Coming along Edgar Quinet, under the trees, I see a couple of booths set up in before the métro entrance.photo: metro edgar quinet Beyond them, I see there are many more stalls on the other side of Gaité, running down the slope towards the Rue du Départ.

In the not-summer season, the marché is on both sides of the métro exit.

The sun is throwing out tentative efforts of rays and these bring out the green of the low trees lining the boulevard; more attractive than I've ever seen it before. In August sad trees are usual. These are leafy enough to conceal the Montparnasse tower, which usually dominates all the view around here.

The artists are still setting up their booths, but by now they are mainly stringing lights. The art displayed is 'light' in the sense that there are no huge canvases; mainly it is customer-sized. Some booths display small art - paintings, sculptures and other craft objects.

It is before noon. There are not many browsers yet. It takes about 10 minutes to scan down the stalls on the left and the same amount of time to do the ones on the right coming back.

I see things I like. There are objects for 100 francs and there are others for 20,000. At the métro end, I ask a fellow sitting in a garden chair about the marché and he introduces me to Sylvie Gardyn, who has a booth and is also president of this marché's association.

Madame Gardyn tells me the 'Marché de la Création' has been on the Edgar Quinet marché for the last couple of years, since moving from near the Mairie of the 14th. There is more 'traffic' here, she says.

This marché runs all year; every Sunday, rain or shine. She says there are less than half the usual exhibitors today. In fall and winter there will be more than 100 booths - and 'traffic' is usually good in the rain.

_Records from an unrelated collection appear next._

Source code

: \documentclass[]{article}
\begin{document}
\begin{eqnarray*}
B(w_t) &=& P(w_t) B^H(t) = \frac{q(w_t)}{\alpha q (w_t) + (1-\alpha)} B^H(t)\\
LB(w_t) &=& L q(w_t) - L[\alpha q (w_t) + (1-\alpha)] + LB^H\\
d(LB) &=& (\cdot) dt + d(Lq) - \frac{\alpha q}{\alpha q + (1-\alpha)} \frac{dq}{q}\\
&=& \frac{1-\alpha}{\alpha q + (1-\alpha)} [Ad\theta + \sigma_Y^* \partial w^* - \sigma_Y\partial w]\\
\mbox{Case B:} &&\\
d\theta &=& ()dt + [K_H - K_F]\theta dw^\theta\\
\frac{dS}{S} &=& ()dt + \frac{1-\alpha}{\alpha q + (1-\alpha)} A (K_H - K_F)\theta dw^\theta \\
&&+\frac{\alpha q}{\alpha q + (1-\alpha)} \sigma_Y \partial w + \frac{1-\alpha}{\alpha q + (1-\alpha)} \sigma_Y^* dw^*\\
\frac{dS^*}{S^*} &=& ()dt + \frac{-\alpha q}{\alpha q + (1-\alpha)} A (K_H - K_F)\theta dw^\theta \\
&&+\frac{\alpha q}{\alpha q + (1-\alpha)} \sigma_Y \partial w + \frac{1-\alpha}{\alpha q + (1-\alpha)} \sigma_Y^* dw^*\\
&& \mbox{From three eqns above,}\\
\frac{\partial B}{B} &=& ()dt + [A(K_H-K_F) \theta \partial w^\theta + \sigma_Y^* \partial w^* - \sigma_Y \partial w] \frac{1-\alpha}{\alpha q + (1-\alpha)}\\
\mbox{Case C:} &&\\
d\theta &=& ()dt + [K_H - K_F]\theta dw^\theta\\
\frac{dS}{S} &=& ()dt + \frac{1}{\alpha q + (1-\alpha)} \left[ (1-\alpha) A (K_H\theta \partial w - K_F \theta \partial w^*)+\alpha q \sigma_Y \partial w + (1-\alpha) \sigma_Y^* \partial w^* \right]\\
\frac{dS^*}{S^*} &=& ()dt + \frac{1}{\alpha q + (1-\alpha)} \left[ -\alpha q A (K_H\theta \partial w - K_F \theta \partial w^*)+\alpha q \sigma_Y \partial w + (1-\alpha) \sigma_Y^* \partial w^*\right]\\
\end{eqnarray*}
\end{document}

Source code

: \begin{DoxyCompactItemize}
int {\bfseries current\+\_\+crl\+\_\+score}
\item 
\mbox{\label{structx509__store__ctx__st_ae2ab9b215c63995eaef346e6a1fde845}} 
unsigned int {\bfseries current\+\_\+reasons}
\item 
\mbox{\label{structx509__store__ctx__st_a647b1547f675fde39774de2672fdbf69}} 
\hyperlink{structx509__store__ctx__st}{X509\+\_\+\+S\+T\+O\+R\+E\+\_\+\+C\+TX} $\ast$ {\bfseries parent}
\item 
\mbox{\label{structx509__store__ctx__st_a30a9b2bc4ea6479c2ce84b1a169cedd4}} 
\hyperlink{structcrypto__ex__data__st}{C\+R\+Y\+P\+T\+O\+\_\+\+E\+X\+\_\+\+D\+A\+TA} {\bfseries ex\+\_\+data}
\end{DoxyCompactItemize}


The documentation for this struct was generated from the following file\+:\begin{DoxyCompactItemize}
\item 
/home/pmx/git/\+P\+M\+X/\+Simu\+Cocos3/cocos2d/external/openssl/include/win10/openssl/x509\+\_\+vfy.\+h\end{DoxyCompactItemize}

The food marché on Edgar Quinet happens two days a week. The art association has a deal with the marché-stallphoto: entry to art stalls contractor to leave up the stalls after the Saturday food marché is over. This provides the booth structures and cover from rain.

The food marché stalls are left in place for Sunday mornings.

The cost to the artists who display their works is fairly minimal. Association dues, booth rental and electricity charges are about it. Madame Gardyn says the artists are from Paris, or from up to 200 kilometres away; some come every week and some only occasionally.

The point is, the public gets to see the works and the artists who did them, in informal surroundings. To the 'Art Industry,' peddling art works on a street marché is really lowball - but it is not very intimidating for the browsers and potential buyers. Quite the contrary.

Another difference between a shop-front gallery and a marché booth is the artists put up what they decide to show and sell. There can be a little or a lot of items in each stall; but mostly there is a large selection. Some artists share stalls too.

My feeling is that it is good to see something like this because it shows artists and their works - which shows that artists do work.

With a stall with paintings or illustrations on three of its canvas walls, with a table coveredphoto: central aisle art marche with smaller works and a price list - you look at all this, and because the artist is in front of you - they did all this. What they are doing in their garrets is working.

Neither too hot nor too cold today under slightly doubtful skies.

With all the reproduction shops around; their idea is to sell frames and the repro is sort of an after-thought. Here on this marché, I see no frame dealers.

Whether an artist or a potential art buyer, this street marché of art gives off a positive atmosphere. There is something for every taste and pocketbook; and the distance between seller and buyer is no more than at a food marché.

An added bonus is the four or five cafés around the métro station Edgar Quinet; ready to supply hot and cool drinks for deal-closing sessions.

It is a food for the soul marché.

Marche de le Création, every Sunday, from about 11:00. Boulevard Edgar Quinet, Paris 14. Métro: Edgar Quinet or Montparnasse. No need to phone for info - just come as you are.